▶ HOW TO COMPLETE THIS TASK
Below are entries to reproduce exactly, apart from their pictures.

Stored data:

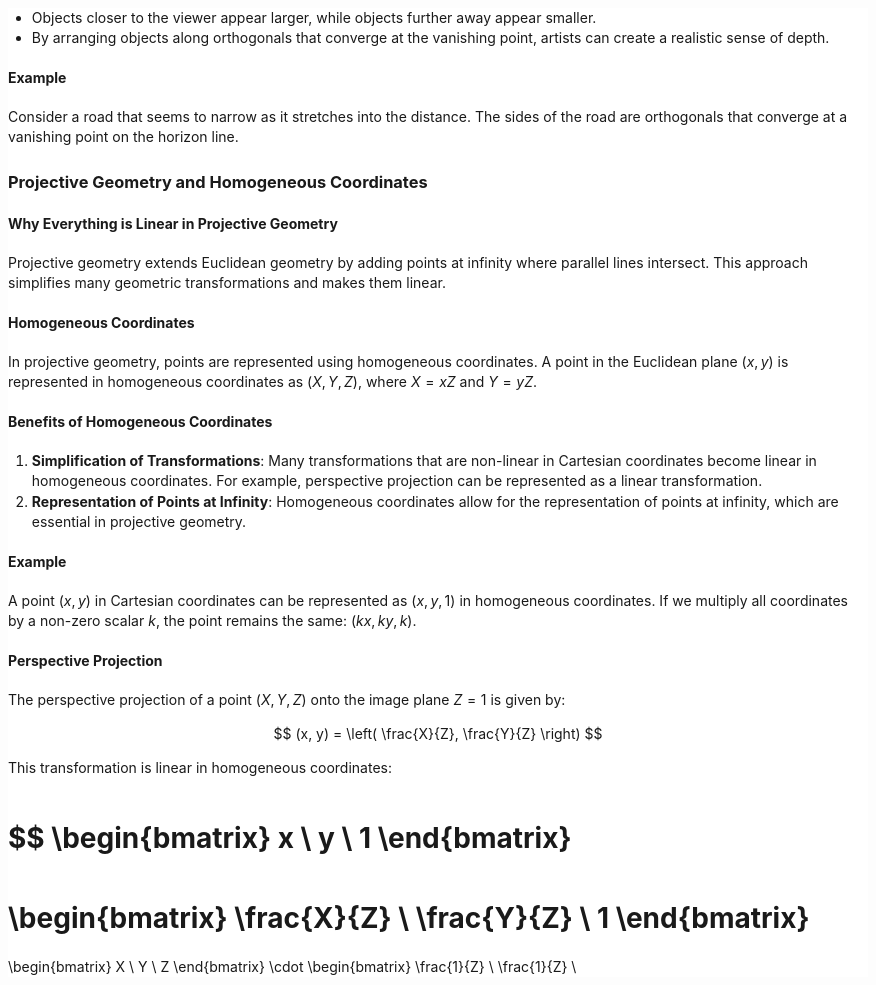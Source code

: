 - Objects closer to the viewer appear larger, while objects further away appear smaller.
- By arranging objects along orthogonals that converge at the vanishing point, artists can create a realistic sense of depth.

#### Example

Consider a road that seems to narrow as it stretches into the distance. The sides of the road are orthogonals that converge at a vanishing point on the horizon line.

### Projective Geometry and Homogeneous Coordinates

#### Why Everything is Linear in Projective Geometry

Projective geometry extends Euclidean geometry by adding points at infinity where parallel lines intersect. This approach simplifies many geometric transformations and makes them linear.

#### Homogeneous Coordinates

In projective geometry, points are represented using homogeneous coordinates. A point in the Euclidean plane $(x, y)$ is represented in homogeneous coordinates as $(X, Y, Z)$, where $X = xZ$ and $Y = yZ$.

#### Benefits of Homogeneous Coordinates

1. **Simplification of Transformations**: Many transformations that are non-linear in Cartesian coordinates become linear in homogeneous coordinates. For example, perspective projection can be represented as a linear transformation.
2. **Representation of Points at Infinity**: Homogeneous coordinates allow for the representation of points at infinity, which are essential in projective geometry.

#### Example

A point $(x, y)$ in Cartesian coordinates can be represented as $(x, y, 1)$ in homogeneous coordinates. If we multiply all coordinates by a non-zero scalar $k$, the point remains the same: $(kx, ky, k)$.

#### Perspective Projection

The perspective projection of a point $(X, Y, Z)$ onto the image plane $Z = 1$ is given by:

$$
(x, y) = \left( \frac{X}{Z}, \frac{Y}{Z} \right)
$$

This transformation is linear in homogeneous coordinates:

$$ 
\begin{bmatrix}
x \\
y \\
1
\end{bmatrix}
=
\begin{bmatrix}
\frac{X}{Z} \\
\frac{Y}{Z} \\
1
\end{bmatrix}
=
\begin{bmatrix}
X \\
Y \\
Z
\end{bmatrix}
\cdot
\begin{bmatrix}
\frac{1}{Z} \\
\frac{1}{Z} \\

▶ EXPECTED ANSWER
Source code

: - Objects closer to the viewer appear larger, while objects further away appear smaller.
- By arranging objects along orthogonals that converge at the vanishing point, artists can create a realistic sense of depth.

#### Example

Consider a road that seems to narrow as it stretches into the distance. The sides of the road are orthogonals that converge at a vanishing point on the horizon line.

### Projective Geometry and Homogeneous Coordinates

#### Why Everything is Linear in Projective Geometry

Projective geometry extends Euclidean geometry by adding points at infinity where parallel lines intersect. This approach simplifies many geometric transformations and makes them linear.

#### Homogeneous Coordinates

In projective geometry, points are represented using homogeneous coordinates. A point in the Euclidean plane $(x, y)$ is represented in homogeneous coordinates as $(X, Y, Z)$, where $X = xZ$ and $Y = yZ$.

#### Benefits of Homogeneous Coordinates

1. **Simplification of Transformations**: Many transformations that are non-linear in Cartesian coordinates become linear in homogeneous coordinates. For example, perspective projection can be represented as a linear transformation.
2. **Representation of Points at Infinity**: Homogeneous coordinates allow for the representation of points at infinity, which are essential in projective geometry.

#### Example

A point $(x, y)$ in Cartesian coordinates can be represented as $(x, y, 1)$ in homogeneous coordinates. If we multiply all coordinates by a non-zero scalar $k$, the point remains the same: $(kx, ky, k)$.

#### Perspective Projection

The perspective projection of a point $(X, Y, Z)$ onto the image plane $Z = 1$ is given by:

$$
(x, y) = \left( \frac{X}{Z}, \frac{Y}{Z} \right)
$$

This transformation is linear in homogeneous coordinates:

$$ 
\begin{bmatrix}
x \\
y \\
1
\end{bmatrix}
=
\begin{bmatrix}
\frac{X}{Z} \\
\frac{Y}{Z} \\
1
\end{bmatrix}
=
\begin{bmatrix}
X \\
Y \\
Z
\end{bmatrix}
\cdot
\begin{bmatrix}
\frac{1}{Z} \\
\frac{1}{Z} \\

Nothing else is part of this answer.